*Task description*.
For the data below, give again exactly the lines from the one containing "- 池塘，湖泊：～塘。～池。千頃之～。" through the one containing "- 危：危～。危乎～哉。知足", both ends included, and no others.

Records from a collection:

==========

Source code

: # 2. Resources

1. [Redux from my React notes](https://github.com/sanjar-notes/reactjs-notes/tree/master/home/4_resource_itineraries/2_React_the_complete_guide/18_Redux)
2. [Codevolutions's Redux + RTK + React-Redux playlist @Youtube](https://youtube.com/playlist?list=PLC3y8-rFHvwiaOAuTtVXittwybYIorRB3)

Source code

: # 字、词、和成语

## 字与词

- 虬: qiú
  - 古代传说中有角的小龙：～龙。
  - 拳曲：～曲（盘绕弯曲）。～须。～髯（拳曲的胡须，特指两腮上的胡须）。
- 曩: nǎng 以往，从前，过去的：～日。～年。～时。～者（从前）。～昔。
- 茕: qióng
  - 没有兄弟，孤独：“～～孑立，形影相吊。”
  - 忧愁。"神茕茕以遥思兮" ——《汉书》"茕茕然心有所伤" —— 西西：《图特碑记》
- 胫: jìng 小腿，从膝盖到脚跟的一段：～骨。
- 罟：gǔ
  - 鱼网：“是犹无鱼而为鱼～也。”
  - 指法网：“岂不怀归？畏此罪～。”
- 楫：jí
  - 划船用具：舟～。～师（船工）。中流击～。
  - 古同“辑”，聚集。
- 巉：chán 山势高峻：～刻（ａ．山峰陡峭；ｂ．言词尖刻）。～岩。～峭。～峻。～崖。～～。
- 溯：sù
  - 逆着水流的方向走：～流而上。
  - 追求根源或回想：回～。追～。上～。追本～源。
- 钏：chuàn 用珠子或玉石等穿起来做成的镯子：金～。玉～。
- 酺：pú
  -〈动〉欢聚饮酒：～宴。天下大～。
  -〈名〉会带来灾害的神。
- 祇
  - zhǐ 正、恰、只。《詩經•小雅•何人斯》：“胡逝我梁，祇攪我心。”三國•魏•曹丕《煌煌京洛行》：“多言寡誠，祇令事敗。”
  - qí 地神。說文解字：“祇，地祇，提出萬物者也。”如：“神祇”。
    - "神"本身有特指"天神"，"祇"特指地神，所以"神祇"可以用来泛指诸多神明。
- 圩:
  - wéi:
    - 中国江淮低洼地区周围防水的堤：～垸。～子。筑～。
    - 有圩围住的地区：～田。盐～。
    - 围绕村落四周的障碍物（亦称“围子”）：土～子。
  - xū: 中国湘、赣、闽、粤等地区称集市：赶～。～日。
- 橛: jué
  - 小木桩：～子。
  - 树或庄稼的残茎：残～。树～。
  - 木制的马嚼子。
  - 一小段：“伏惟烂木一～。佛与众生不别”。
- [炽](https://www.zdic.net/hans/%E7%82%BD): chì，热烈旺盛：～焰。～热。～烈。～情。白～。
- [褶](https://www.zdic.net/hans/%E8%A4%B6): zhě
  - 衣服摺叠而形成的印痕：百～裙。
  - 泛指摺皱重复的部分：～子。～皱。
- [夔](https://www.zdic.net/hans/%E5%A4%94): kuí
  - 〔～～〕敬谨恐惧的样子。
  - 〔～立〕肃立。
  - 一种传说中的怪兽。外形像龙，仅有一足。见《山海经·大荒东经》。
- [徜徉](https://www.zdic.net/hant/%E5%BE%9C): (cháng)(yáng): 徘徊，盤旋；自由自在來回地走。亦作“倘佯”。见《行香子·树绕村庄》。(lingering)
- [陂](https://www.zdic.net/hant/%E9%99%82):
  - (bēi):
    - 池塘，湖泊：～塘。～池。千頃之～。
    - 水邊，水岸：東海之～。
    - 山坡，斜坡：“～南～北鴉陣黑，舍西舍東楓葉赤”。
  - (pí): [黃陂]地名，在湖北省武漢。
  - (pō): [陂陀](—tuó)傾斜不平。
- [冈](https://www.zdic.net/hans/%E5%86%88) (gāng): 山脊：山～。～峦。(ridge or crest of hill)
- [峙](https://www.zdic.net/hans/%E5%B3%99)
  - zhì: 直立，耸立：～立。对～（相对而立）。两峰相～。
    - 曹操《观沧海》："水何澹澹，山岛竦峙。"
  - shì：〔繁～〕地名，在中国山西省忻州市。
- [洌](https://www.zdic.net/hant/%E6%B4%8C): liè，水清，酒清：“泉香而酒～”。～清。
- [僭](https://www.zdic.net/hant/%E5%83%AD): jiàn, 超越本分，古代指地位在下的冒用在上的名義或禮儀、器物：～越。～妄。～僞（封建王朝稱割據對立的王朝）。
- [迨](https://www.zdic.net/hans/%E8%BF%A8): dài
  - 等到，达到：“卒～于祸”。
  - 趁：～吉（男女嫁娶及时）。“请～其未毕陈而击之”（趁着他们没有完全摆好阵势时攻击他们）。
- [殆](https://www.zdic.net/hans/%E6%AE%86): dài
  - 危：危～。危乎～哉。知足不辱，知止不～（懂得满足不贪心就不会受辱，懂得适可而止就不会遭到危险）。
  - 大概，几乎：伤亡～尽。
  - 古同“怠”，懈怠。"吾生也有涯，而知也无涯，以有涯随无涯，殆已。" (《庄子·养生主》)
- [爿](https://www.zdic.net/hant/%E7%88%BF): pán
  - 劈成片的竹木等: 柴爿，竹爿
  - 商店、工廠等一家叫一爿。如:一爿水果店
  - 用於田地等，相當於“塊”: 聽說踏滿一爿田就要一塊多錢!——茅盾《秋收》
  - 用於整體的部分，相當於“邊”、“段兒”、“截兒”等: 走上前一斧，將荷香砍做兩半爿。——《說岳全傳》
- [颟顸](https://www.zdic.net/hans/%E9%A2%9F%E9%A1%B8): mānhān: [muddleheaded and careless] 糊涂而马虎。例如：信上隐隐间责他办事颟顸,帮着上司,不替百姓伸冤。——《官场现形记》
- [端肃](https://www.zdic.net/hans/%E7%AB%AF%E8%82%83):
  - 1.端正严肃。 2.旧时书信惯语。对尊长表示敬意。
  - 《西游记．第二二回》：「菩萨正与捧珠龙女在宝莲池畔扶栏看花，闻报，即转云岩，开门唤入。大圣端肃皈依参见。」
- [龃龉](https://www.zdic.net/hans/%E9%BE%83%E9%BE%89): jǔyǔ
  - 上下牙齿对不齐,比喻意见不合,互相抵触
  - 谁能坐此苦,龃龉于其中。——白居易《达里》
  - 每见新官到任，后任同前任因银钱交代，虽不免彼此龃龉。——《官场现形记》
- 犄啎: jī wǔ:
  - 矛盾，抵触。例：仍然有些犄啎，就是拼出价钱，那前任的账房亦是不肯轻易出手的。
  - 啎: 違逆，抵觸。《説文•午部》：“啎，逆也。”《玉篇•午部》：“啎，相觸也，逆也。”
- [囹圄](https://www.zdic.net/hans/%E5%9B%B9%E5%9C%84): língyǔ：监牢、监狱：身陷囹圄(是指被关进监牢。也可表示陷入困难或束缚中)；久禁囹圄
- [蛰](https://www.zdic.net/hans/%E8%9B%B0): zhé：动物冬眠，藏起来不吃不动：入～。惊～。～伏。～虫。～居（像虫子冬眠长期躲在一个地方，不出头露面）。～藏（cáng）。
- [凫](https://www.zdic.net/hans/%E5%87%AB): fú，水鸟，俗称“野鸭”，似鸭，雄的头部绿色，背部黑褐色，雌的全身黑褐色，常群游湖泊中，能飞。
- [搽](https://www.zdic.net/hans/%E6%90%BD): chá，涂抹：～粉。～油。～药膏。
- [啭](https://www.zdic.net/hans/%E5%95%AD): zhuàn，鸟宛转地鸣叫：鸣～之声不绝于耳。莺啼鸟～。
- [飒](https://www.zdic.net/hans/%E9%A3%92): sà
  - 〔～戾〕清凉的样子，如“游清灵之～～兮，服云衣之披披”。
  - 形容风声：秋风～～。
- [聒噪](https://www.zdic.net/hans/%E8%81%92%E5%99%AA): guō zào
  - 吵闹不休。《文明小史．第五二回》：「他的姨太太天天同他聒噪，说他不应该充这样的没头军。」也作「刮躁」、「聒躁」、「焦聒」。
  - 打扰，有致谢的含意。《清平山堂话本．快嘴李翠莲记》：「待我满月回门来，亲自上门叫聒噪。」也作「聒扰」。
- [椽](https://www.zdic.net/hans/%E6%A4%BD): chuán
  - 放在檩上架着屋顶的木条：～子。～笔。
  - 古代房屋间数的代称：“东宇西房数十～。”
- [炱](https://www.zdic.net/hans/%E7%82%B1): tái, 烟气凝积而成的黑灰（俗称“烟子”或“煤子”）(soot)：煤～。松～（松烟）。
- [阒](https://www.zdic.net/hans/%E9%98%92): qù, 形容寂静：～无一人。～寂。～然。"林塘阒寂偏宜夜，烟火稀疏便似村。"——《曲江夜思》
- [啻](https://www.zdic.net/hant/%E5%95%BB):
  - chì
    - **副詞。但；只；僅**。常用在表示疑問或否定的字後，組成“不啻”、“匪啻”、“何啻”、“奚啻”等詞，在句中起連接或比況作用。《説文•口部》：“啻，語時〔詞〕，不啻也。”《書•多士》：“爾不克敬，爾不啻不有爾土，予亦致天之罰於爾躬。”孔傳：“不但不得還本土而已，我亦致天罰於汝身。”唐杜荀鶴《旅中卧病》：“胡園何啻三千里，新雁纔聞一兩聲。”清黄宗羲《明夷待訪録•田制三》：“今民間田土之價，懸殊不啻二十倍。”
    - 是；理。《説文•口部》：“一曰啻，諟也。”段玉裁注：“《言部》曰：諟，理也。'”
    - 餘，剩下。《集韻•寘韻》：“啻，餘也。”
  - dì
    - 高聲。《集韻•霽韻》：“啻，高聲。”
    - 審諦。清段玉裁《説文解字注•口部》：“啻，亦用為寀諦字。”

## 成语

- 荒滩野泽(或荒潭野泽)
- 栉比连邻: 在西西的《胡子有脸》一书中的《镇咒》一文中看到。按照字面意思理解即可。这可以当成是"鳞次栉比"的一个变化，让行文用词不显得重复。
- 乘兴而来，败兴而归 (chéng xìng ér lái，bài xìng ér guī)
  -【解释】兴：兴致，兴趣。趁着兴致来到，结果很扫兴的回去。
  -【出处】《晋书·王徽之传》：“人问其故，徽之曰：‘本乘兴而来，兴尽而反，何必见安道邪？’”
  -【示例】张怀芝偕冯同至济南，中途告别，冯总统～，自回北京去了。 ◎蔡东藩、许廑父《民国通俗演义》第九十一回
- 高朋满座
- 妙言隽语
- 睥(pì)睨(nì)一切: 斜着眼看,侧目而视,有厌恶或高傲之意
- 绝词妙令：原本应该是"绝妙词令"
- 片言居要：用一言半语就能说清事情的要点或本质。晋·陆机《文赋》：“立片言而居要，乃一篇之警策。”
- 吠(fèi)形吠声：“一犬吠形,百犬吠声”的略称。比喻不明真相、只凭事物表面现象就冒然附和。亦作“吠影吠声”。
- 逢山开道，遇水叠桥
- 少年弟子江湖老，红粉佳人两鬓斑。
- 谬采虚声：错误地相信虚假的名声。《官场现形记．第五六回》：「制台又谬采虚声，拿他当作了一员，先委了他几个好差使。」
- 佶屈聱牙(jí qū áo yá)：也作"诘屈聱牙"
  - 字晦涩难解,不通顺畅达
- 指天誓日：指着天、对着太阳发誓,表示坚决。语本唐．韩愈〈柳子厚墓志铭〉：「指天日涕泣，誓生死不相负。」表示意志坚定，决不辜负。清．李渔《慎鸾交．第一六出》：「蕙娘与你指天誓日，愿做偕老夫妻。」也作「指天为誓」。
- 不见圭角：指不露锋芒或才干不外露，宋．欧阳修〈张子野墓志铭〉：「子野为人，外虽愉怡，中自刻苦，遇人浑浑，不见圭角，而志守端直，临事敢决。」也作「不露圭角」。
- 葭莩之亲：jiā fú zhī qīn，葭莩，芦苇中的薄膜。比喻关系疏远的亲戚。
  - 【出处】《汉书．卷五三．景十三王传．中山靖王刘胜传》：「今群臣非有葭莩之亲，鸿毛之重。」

==========

*Response area*.
    - 池塘，湖泊：～塘。～池。千頃之～。
    - 水邊，水岸：東海之～。
    - 山坡，斜坡：“～南～北鴉陣黑，舍西舍東楓葉赤”。
  - (pí): [黃陂]地名，在湖北省武漢。
  - (pō): [陂陀](—tuó)傾斜不平。
- [冈](https://www.zdic.net/hans/%E5%86%88) (gāng): 山脊：山～。～峦。(ridge or crest of hill)
- [峙](https://www.zdic.net/hans/%E5%B3%99)
  - zhì: 直立，耸立：～立。对～（相对而立）。两峰相～。
    - 曹操《观沧海》："水何澹澹，山岛竦峙。"
  - shì：〔繁～〕地名，在中国山西省忻州市。
- [洌](https://www.zdic.net/hant/%E6%B4%8C): liè，水清，酒清：“泉香而酒～”。～清。
- [僭](https://www.zdic.net/hant/%E5%83%AD): jiàn, 超越本分，古代指地位在下的冒用在上的名義或禮儀、器物：～越。～妄。～僞（封建王朝稱割據對立的王朝）。
- [迨](https://www.zdic.net/hans/%E8%BF%A8): dài
  - 等到，达到：“卒～于祸”。
  - 趁：～吉（男女嫁娶及时）。“请～其未毕陈而击之”（趁着他们没有完全摆好阵势时攻击他们）。
- [殆](https://www.zdic.net/hans/%E6%AE%86): dài
  - 危：危～。危乎～哉。知足不辱，知止不～（懂得满足不贪心就不会受辱，懂得适可而止就不会遭到危险）。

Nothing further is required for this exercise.